**Task data:**
Content starts

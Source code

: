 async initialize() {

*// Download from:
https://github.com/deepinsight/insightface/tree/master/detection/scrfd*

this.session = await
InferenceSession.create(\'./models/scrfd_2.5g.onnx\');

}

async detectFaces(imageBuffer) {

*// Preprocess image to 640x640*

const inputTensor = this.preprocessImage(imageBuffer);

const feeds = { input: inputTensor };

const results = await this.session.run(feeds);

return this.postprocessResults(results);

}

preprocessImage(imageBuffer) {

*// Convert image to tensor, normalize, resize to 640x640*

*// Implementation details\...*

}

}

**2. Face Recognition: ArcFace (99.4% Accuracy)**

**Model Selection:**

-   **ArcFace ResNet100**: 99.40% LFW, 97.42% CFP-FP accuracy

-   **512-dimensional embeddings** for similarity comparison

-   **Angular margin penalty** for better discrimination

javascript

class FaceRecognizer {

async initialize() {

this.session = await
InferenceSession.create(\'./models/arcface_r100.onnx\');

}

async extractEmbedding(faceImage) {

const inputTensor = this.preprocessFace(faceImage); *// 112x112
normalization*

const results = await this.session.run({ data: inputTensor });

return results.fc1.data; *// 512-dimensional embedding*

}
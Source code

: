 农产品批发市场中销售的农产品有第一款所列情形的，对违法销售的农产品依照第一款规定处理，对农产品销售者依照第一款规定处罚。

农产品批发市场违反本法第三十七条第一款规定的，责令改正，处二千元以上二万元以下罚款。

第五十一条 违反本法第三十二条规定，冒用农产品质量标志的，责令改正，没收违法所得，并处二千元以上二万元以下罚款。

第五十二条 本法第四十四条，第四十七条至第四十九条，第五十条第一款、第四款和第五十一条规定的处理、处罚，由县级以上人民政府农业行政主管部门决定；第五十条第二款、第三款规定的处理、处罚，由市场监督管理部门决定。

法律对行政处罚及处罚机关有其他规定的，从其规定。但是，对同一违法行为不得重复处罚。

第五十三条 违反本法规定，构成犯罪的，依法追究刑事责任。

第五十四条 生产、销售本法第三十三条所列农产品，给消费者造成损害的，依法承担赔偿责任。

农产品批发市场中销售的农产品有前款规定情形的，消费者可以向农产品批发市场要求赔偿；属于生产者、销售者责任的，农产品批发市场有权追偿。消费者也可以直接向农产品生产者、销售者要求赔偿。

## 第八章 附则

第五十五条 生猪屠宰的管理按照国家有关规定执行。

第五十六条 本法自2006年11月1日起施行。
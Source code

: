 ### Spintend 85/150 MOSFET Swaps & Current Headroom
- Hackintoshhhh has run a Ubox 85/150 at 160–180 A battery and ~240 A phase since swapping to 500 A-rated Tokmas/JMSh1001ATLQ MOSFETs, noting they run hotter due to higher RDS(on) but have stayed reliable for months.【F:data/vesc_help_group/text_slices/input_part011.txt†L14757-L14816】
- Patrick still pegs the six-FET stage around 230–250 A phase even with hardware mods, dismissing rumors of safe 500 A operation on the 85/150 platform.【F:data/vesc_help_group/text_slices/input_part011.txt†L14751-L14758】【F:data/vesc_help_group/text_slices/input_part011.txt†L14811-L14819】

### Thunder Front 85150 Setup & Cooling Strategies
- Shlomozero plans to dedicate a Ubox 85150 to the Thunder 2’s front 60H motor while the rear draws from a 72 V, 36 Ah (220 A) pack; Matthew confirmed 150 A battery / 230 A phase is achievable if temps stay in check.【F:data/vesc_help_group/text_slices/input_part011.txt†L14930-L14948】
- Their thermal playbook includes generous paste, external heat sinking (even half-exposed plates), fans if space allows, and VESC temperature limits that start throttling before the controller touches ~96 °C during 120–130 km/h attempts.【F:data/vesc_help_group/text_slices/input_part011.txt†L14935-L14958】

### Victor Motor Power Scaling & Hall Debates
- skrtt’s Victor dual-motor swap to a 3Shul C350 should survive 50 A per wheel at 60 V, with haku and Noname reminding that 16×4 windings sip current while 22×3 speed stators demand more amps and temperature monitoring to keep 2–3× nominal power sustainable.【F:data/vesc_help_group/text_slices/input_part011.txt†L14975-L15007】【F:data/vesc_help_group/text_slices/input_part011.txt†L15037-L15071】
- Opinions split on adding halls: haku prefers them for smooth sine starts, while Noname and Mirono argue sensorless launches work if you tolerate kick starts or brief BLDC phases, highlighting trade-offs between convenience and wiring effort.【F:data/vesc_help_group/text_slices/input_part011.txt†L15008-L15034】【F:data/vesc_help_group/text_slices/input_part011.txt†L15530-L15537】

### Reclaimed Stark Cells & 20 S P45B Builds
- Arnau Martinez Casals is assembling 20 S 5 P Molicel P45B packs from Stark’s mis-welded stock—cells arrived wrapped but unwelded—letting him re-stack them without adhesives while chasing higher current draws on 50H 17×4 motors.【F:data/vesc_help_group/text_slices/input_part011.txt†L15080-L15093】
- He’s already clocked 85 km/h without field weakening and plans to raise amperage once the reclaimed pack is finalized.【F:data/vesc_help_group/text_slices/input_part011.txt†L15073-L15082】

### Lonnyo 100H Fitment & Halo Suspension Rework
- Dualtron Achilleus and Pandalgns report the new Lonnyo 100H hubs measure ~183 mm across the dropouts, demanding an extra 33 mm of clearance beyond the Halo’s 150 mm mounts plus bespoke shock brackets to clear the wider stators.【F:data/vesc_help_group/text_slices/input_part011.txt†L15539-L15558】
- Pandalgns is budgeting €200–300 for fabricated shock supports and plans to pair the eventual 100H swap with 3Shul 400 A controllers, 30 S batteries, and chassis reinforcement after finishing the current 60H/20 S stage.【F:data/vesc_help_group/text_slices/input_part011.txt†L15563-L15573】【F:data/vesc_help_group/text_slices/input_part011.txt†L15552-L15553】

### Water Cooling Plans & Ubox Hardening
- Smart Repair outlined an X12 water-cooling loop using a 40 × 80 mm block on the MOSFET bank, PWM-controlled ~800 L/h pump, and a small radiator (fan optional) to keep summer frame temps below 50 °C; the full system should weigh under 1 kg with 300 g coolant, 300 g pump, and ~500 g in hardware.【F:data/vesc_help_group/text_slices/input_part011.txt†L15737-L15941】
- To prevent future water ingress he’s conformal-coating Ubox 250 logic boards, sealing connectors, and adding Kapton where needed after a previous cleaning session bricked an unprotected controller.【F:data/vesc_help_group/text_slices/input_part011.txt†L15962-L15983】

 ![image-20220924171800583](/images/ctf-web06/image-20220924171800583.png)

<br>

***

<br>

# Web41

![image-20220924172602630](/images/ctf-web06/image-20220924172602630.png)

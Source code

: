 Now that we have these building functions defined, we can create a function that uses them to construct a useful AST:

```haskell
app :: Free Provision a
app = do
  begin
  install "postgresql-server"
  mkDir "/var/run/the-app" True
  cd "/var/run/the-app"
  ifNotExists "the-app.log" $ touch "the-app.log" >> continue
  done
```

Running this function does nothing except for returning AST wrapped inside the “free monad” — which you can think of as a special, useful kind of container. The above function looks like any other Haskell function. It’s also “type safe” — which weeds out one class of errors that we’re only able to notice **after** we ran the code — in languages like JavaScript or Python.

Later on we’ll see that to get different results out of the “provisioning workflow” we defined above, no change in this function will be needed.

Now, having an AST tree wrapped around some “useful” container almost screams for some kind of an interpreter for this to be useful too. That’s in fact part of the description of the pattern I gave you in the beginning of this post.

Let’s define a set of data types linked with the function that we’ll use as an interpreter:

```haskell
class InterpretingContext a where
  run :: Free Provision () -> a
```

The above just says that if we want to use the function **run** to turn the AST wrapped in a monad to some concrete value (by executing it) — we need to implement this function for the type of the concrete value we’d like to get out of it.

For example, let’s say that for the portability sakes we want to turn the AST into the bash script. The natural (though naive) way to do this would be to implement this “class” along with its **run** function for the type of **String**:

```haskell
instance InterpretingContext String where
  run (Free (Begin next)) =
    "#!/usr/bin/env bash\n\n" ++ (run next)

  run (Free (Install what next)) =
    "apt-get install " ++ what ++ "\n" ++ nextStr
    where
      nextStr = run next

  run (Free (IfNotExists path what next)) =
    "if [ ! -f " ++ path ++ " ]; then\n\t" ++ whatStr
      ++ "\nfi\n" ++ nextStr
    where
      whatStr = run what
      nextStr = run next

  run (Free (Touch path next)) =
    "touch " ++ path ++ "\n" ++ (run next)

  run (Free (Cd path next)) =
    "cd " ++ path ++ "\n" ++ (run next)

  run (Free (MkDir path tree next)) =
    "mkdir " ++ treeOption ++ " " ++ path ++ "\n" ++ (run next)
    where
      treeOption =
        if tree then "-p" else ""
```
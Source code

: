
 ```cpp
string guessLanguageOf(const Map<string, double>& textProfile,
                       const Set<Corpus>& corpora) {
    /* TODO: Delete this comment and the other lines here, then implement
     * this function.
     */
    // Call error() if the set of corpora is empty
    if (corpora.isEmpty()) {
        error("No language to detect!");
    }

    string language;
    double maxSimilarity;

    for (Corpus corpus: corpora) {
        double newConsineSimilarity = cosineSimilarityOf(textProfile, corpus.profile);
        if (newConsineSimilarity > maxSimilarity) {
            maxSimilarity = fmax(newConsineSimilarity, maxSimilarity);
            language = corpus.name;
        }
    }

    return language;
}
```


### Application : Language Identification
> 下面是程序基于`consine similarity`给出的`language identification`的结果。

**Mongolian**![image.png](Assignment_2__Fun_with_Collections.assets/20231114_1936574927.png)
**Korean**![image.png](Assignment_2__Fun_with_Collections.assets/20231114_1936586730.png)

Content ends

Please copy only the lines between the first line of the entries and the line with "第五十二条 本法第四十四条，", keeping those two end lines as well, exactly as written.

Source code

: async initialize() {

*// Download from:
https://github.com/deepinsight/insightface/tree/master/detection/scrfd*

this.session = await
InferenceSession.create(\'./models/scrfd_2.5g.onnx\');

}

async detectFaces(imageBuffer) {

*// Preprocess image to 640x640*

const inputTensor = this.preprocessImage(imageBuffer);

const feeds = { input: inputTensor };

const results = await this.session.run(feeds);

return this.postprocessResults(results);

}

preprocessImage(imageBuffer) {

*// Convert image to tensor, normalize, resize to 640x640*

*// Implementation details\...*

}

}

**2. Face Recognition: ArcFace (99.4% Accuracy)**

**Model Selection:**

-   **ArcFace ResNet100**: 99.40% LFW, 97.42% CFP-FP accuracy

-   **512-dimensional embeddings** for similarity comparison

-   **Angular margin penalty** for better discrimination

javascript

class FaceRecognizer {

async initialize() {

this.session = await
InferenceSession.create(\'./models/arcface_r100.onnx\');

}

async extractEmbedding(faceImage) {

const inputTensor = this.preprocessFace(faceImage); *// 112x112
normalization*

const results = await this.session.run({ data: inputTensor });

return results.fc1.data; *// 512-dimensional embedding*

}
Source code

: 农产品批发市场中销售的农产品有第一款所列情形的，对违法销售的农产品依照第一款规定处理，对农产品销售者依照第一款规定处罚。

农产品批发市场违反本法第三十七条第一款规定的，责令改正，处二千元以上二万元以下罚款。

第五十一条 违反本法第三十二条规定，冒用农产品质量标志的，责令改正，没收违法所得，并处二千元以上二万元以下罚款。

第五十二条 本法第四十四条，第四十七条至第四十九条，第五十条第一款、第四款和第五十一条规定的处理、处罚，由县级以上人民政府农业行政主管部门决定；第五十条第二款、第三款规定的处理、处罚，由市场监督管理部门决定。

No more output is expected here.